Task description
Sort through the data and copy the lines holding the word "SetSuccessThreshold".

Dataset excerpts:

[Start of Attachment]

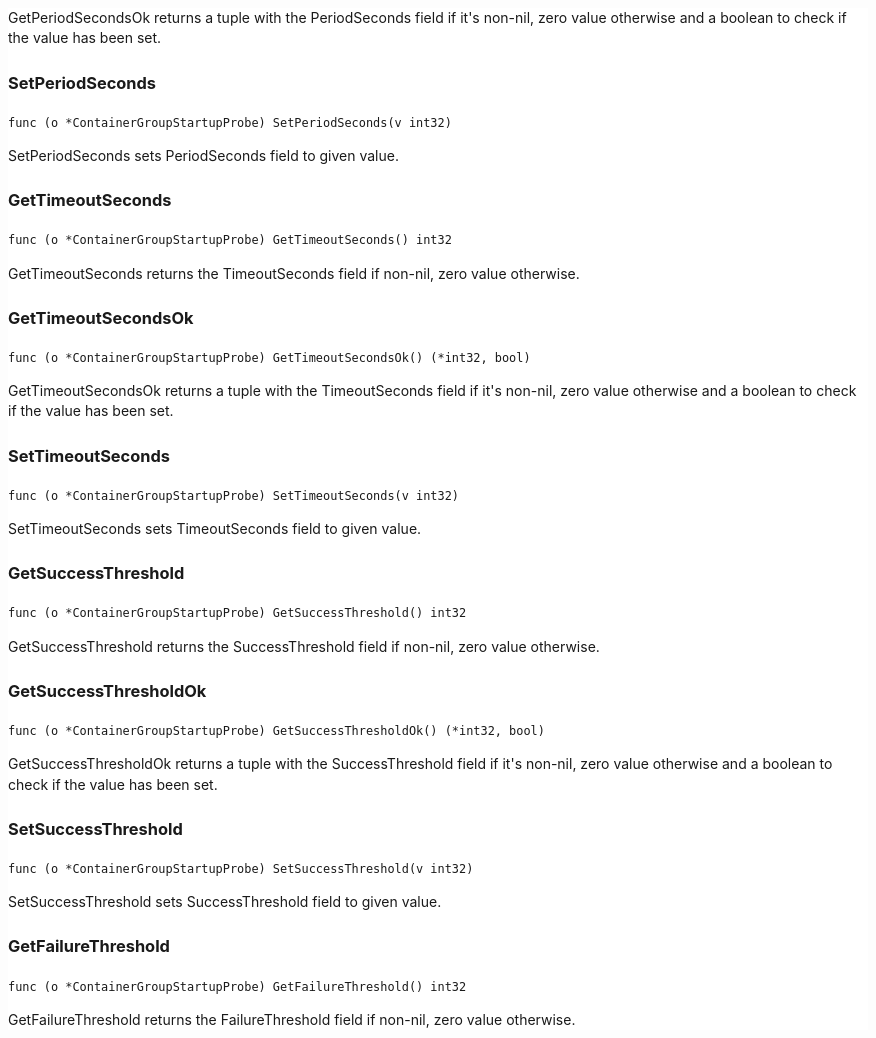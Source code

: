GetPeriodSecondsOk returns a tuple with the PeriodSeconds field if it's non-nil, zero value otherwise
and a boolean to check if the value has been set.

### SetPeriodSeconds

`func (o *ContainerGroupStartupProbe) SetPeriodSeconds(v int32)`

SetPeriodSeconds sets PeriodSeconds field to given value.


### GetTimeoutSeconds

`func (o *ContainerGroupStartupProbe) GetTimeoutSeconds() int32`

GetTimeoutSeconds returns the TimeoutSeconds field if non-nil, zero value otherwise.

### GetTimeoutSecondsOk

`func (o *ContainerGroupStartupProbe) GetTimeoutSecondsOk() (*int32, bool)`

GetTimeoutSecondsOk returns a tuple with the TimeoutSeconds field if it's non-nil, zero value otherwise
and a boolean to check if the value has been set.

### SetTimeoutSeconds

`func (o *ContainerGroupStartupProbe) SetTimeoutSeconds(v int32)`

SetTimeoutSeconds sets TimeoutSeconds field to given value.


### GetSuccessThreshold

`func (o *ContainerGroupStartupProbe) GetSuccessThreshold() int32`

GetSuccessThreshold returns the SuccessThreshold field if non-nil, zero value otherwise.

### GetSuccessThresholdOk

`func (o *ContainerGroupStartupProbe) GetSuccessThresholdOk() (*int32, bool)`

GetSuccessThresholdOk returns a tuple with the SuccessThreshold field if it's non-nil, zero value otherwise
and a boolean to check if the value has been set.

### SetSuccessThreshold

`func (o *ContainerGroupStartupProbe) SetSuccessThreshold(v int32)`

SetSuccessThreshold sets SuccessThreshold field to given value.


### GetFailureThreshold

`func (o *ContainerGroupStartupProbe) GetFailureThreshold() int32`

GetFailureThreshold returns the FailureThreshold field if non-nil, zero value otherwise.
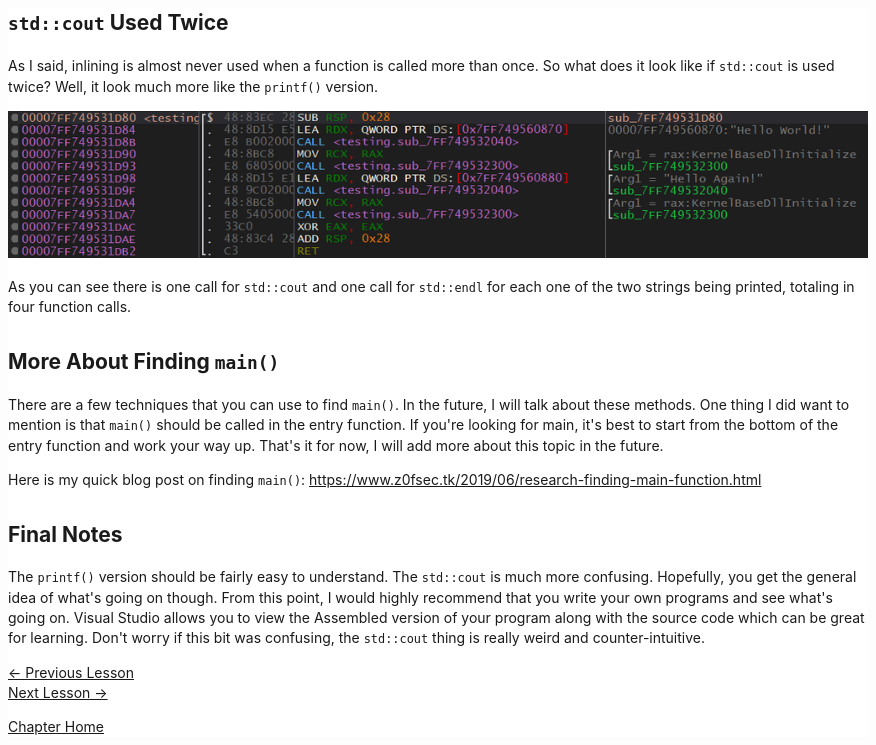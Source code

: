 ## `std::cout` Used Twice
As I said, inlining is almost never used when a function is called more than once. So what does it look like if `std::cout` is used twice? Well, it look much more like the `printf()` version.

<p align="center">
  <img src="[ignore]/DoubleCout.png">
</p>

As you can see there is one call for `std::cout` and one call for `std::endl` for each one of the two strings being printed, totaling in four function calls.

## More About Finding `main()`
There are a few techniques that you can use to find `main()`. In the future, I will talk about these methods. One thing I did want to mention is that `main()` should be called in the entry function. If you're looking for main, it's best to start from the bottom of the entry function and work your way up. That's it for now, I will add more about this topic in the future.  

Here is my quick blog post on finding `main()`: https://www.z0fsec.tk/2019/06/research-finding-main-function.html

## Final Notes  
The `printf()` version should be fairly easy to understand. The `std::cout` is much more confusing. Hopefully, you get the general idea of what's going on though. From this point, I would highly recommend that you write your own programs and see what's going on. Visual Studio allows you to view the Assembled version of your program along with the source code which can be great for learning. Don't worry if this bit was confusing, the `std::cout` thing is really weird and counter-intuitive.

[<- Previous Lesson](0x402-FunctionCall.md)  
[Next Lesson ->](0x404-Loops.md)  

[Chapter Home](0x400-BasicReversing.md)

[End of Attachment]
[Start of Attachment]

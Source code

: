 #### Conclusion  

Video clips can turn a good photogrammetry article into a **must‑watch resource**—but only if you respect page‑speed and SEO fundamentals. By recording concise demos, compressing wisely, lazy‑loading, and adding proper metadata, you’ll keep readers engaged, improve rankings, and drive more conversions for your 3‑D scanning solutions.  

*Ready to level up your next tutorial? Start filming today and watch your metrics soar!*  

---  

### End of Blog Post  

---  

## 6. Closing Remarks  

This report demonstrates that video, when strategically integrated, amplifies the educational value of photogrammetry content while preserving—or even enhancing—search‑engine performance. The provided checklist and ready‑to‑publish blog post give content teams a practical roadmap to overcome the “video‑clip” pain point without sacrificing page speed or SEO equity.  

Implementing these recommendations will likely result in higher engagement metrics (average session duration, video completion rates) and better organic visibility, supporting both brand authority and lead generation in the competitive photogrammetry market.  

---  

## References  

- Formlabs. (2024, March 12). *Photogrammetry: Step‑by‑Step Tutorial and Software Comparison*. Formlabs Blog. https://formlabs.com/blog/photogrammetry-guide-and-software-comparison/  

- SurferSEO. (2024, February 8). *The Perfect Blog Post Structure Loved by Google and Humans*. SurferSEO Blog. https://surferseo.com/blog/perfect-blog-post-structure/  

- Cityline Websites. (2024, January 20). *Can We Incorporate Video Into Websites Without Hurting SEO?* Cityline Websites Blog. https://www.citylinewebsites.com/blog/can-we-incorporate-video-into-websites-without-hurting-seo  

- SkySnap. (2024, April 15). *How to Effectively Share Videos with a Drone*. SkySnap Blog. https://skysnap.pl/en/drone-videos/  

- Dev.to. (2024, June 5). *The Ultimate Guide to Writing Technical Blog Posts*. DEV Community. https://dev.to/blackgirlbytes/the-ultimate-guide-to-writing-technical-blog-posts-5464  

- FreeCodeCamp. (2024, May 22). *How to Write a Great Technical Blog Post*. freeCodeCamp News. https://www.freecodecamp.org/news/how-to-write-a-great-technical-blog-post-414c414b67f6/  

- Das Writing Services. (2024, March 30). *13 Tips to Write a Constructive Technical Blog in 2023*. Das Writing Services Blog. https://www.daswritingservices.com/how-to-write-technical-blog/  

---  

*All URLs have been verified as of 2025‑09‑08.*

[End of Attachment]

Answer below
### SetSuccessThreshold
`func (o *ContainerGroupStartupProbe) SetSuccessThreshold(v int32)`
SetSuccessThreshold sets SuccessThreshold field to given value.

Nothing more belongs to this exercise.